+++ SUPPLIED MATERIAL +++

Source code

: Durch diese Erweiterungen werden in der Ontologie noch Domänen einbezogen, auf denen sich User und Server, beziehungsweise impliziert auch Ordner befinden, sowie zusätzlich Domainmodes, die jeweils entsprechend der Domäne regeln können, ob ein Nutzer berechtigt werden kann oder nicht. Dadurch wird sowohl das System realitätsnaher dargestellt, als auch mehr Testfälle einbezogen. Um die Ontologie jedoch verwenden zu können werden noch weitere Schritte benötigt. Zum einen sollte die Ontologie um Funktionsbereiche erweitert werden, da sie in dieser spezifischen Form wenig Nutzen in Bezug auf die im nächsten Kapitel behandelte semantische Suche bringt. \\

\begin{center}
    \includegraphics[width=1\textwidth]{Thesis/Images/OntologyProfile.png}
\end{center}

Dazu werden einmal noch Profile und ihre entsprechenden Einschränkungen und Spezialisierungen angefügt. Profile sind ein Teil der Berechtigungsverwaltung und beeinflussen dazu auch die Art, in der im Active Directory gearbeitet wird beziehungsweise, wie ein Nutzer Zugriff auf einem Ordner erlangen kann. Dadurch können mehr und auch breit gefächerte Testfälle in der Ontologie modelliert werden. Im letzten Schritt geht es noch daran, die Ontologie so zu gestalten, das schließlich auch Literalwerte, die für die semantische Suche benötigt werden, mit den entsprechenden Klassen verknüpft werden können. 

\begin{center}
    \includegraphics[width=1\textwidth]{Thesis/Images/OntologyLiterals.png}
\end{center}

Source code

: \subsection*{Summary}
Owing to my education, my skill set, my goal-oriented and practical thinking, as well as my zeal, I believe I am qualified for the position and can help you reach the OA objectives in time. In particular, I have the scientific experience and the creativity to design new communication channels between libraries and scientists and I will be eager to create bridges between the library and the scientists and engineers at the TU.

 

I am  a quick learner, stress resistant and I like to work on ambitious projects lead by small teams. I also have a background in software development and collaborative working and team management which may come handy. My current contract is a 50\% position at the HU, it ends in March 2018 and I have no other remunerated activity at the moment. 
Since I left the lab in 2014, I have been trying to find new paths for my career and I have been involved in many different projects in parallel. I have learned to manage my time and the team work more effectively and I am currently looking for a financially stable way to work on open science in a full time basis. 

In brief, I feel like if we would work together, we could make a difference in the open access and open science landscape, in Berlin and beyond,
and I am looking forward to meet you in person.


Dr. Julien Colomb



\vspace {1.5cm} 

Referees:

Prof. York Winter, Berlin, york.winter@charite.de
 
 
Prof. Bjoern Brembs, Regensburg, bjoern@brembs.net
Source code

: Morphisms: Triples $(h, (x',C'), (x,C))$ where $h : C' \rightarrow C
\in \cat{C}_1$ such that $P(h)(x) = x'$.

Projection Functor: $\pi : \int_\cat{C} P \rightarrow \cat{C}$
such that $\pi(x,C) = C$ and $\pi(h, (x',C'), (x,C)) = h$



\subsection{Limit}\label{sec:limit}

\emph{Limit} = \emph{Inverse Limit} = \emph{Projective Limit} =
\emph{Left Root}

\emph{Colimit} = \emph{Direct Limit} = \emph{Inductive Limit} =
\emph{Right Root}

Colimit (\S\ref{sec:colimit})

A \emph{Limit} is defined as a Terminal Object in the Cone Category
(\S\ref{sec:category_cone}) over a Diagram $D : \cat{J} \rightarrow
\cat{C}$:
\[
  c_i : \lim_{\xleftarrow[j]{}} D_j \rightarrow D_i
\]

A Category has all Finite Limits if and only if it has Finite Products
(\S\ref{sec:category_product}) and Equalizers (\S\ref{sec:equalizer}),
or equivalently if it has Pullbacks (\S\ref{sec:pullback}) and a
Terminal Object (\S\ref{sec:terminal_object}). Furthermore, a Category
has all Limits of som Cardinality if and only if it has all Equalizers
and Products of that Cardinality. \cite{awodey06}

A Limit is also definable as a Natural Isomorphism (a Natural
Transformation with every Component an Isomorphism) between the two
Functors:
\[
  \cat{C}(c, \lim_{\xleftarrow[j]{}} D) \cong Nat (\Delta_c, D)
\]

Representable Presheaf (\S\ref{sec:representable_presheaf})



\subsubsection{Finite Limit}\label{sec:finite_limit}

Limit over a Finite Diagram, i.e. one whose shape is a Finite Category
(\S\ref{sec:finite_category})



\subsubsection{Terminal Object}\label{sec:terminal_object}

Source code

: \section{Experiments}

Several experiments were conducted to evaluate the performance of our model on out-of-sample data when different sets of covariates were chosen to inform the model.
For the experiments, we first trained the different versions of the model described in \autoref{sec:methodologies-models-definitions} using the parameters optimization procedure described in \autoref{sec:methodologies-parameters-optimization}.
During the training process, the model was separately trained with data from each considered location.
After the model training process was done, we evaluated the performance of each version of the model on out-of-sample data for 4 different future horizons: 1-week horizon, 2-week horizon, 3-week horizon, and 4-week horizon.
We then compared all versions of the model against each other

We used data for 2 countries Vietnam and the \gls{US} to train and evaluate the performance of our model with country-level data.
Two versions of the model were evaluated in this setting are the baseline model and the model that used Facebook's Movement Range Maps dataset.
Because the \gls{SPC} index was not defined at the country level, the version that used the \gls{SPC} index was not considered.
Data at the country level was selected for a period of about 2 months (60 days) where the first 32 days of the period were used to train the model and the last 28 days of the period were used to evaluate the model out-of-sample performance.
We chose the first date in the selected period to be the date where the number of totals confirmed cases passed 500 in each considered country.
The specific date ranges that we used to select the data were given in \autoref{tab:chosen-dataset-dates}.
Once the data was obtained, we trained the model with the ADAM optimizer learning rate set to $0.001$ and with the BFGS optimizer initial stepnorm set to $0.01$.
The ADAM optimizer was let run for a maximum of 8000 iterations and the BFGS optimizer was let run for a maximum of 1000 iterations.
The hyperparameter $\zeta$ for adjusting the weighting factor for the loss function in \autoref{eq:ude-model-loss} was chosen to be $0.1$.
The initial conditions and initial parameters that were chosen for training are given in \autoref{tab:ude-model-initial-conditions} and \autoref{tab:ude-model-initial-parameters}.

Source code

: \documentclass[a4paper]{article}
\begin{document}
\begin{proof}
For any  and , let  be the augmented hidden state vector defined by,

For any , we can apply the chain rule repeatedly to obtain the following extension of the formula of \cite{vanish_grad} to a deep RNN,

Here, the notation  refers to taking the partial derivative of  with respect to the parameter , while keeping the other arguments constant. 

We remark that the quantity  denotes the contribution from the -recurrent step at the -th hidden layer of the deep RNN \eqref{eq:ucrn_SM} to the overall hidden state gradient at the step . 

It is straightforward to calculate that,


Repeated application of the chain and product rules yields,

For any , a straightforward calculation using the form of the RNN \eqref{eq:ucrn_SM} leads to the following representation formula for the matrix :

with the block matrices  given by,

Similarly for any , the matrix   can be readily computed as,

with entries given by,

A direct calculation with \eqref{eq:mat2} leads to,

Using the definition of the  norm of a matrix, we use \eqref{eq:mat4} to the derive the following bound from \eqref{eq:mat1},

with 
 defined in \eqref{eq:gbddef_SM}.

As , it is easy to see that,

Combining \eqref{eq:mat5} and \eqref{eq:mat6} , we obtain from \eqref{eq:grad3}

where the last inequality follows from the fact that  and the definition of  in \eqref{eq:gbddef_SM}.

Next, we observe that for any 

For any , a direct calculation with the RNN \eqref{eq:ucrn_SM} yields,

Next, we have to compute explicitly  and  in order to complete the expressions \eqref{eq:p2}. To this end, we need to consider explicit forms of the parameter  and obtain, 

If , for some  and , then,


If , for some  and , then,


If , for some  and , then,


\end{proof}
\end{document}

+++

The records above are to be set down again exactly as written.

Source code

: Durch diese Erweiterungen werden in der Ontologie noch Domänen einbezogen, auf denen sich User und Server, beziehungsweise impliziert auch Ordner befinden, sowie zusätzlich Domainmodes, die jeweils entsprechend der Domäne regeln können, ob ein Nutzer berechtigt werden kann oder nicht. Dadurch wird sowohl das System realitätsnaher dargestellt, als auch mehr Testfälle einbezogen. Um die Ontologie jedoch verwenden zu können werden noch weitere Schritte benötigt. Zum einen sollte die Ontologie um Funktionsbereiche erweitert werden, da sie in dieser spezifischen Form wenig Nutzen in Bezug auf die im nächsten Kapitel behandelte semantische Suche bringt. \\

\begin{center}
    \includegraphics[width=1\textwidth]{Thesis/Images/OntologyProfile.png}
\end{center}

Dazu werden einmal noch Profile und ihre entsprechenden Einschränkungen und Spezialisierungen angefügt. Profile sind ein Teil der Berechtigungsverwaltung und beeinflussen dazu auch die Art, in der im Active Directory gearbeitet wird beziehungsweise, wie ein Nutzer Zugriff auf einem Ordner erlangen kann. Dadurch können mehr und auch breit gefächerte Testfälle in der Ontologie modelliert werden. Im letzten Schritt geht es noch daran, die Ontologie so zu gestalten, das schließlich auch Literalwerte, die für die semantische Suche benötigt werden, mit den entsprechenden Klassen verknüpft werden können. 

\begin{center}
    \includegraphics[width=1\textwidth]{Thesis/Images/OntologyLiterals.png}
\end{center}

Source code

: \subsection*{Summary}
Owing to my education, my skill set, my goal-oriented and practical thinking, as well as my zeal, I believe I am qualified for the position and can help you reach the OA objectives in time. In particular, I have the scientific experience and the creativity to design new communication channels between libraries and scientists and I will be eager to create bridges between the library and the scientists and engineers at the TU.

 

I am  a quick learner, stress resistant and I like to work on ambitious projects lead by small teams. I also have a background in software development and collaborative working and team management which may come handy. My current contract is a 50\% position at the HU, it ends in March 2018 and I have no other remunerated activity at the moment. 
Since I left the lab in 2014, I have been trying to find new paths for my career and I have been involved in many different projects in parallel. I have learned to manage my time and the team work more effectively and I am currently looking for a financially stable way to work on open science in a full time basis. 

In brief, I feel like if we would work together, we could make a difference in the open access and open science landscape, in Berlin and beyond,
and I am looking forward to meet you in person.


Dr. Julien Colomb



\vspace {1.5cm} 

Referees:

Prof. York Winter, Berlin, york.winter@charite.de
 
 
Prof. Bjoern Brembs, Regensburg, bjoern@brembs.net
Source code

: Morphisms: Triples $(h, (x',C'), (x,C))$ where $h : C' \rightarrow C
\in \cat{C}_1$ such that $P(h)(x) = x'$.

Projection Functor: $\pi : \int_\cat{C} P \rightarrow \cat{C}$
such that $\pi(x,C) = C$ and $\pi(h, (x',C'), (x,C)) = h$



\subsection{Limit}\label{sec:limit}

\emph{Limit} = \emph{Inverse Limit} = \emph{Projective Limit} =
\emph{Left Root}

\emph{Colimit} = \emph{Direct Limit} = \emph{Inductive Limit} =
\emph{Right Root}

Colimit (\S\ref{sec:colimit})

A \emph{Limit} is defined as a Terminal Object in the Cone Category
(\S\ref{sec:category_cone}) over a Diagram $D : \cat{J} \rightarrow
\cat{C}$:
\[
  c_i : \lim_{\xleftarrow[j]{}} D_j \rightarrow D_i
\]

A Category has all Finite Limits if and only if it has Finite Products
(\S\ref{sec:category_product}) and Equalizers (\S\ref{sec:equalizer}),
or equivalently if it has Pullbacks (\S\ref{sec:pullback}) and a
Terminal Object (\S\ref{sec:terminal_object}). Furthermore, a Category
has all Limits of som Cardinality if and only if it has all Equalizers
and Products of that Cardinality. \cite{awodey06}

A Limit is also definable as a Natural Isomorphism (a Natural
Transformation with every Component an Isomorphism) between the two
Functors:
\[
  \cat{C}(c, \lim_{\xleftarrow[j]{}} D) \cong Nat (\Delta_c, D)
\]

Representable Presheaf (\S\ref{sec:representable_presheaf})



\subsubsection{Finite Limit}\label{sec:finite_limit}

Limit over a Finite Diagram, i.e. one whose shape is a Finite Category
(\S\ref{sec:finite_category})



\subsubsection{Terminal Object}\label{sec:terminal_object}

Source code

: \section{Experiments}

Several experiments were conducted to evaluate the performance of our model on out-of-sample data when different sets of covariates were chosen to inform the model.
For the experiments, we first trained the different versions of the model described in \autoref{sec:methodologies-models-definitions} using the parameters optimization procedure described in \autoref{sec:methodologies-parameters-optimization}.
During the training process, the model was separately trained with data from each considered location.
After the model training process was done, we evaluated the performance of each version of the model on out-of-sample data for 4 different future horizons: 1-week horizon, 2-week horizon, 3-week horizon, and 4-week horizon.
We then compared all versions of the model against each other

We used data for 2 countries Vietnam and the \gls{US} to train and evaluate the performance of our model with country-level data.
Two versions of the model were evaluated in this setting are the baseline model and the model that used Facebook's Movement Range Maps dataset.
Because the \gls{SPC} index was not defined at the country level, the version that used the \gls{SPC} index was not considered.
Data at the country level was selected for a period of about 2 months (60 days) where the first 32 days of the period were used to train the model and the last 28 days of the period were used to evaluate the model out-of-sample performance.
We chose the first date in the selected period to be the date where the number of totals confirmed cases passed 500 in each considered country.
The specific date ranges that we used to select the data were given in \autoref{tab:chosen-dataset-dates}.
Once the data was obtained, we trained the model with the ADAM optimizer learning rate set to $0.001$ and with the BFGS optimizer initial stepnorm set to $0.01$.
The ADAM optimizer was let run for a maximum of 8000 iterations and the BFGS optimizer was let run for a maximum of 1000 iterations.
The hyperparameter $\zeta$ for adjusting the weighting factor for the loss function in \autoref{eq:ude-model-loss} was chosen to be $0.1$.
The initial conditions and initial parameters that were chosen for training are given in \autoref{tab:ude-model-initial-conditions} and \autoref{tab:ude-model-initial-parameters}.

Source code

: \documentclass[a4paper]{article}
\begin{document}
\begin{proof}
For any  and , let  be the augmented hidden state vector defined by,

For any , we can apply the chain rule repeatedly to obtain the following extension of the formula of \cite{vanish_grad} to a deep RNN,

Here, the notation  refers to taking the partial derivative of  with respect to the parameter , while keeping the other arguments constant. 

We remark that the quantity  denotes the contribution from the -recurrent step at the -th hidden layer of the deep RNN \eqref{eq:ucrn_SM} to the overall hidden state gradient at the step . 

It is straightforward to calculate that,


Repeated application of the chain and product rules yields,

For any , a straightforward calculation using the form of the RNN \eqref{eq:ucrn_SM} leads to the following representation formula for the matrix :

with the block matrices  given by,

Similarly for any , the matrix   can be readily computed as,

with entries given by,

A direct calculation with \eqref{eq:mat2} leads to,

Using the definition of the  norm of a matrix, we use \eqref{eq:mat4} to the derive the following bound from \eqref{eq:mat1},

with 
 defined in \eqref{eq:gbddef_SM}.

As , it is easy to see that,

Combining \eqref{eq:mat5} and \eqref{eq:mat6} , we obtain from \eqref{eq:grad3}

where the last inequality follows from the fact that  and the definition of  in \eqref{eq:gbddef_SM}.

Next, we observe that for any 

For any , a direct calculation with the RNN \eqref{eq:ucrn_SM} yields,

Next, we have to compute explicitly  and  in order to complete the expressions \eqref{eq:p2}. To this end, we need to consider explicit forms of the parameter  and obtain, 

If , for some  and , then,


If , for some  and , then,


If , for some  and , then,


\end{proof}
\end{document}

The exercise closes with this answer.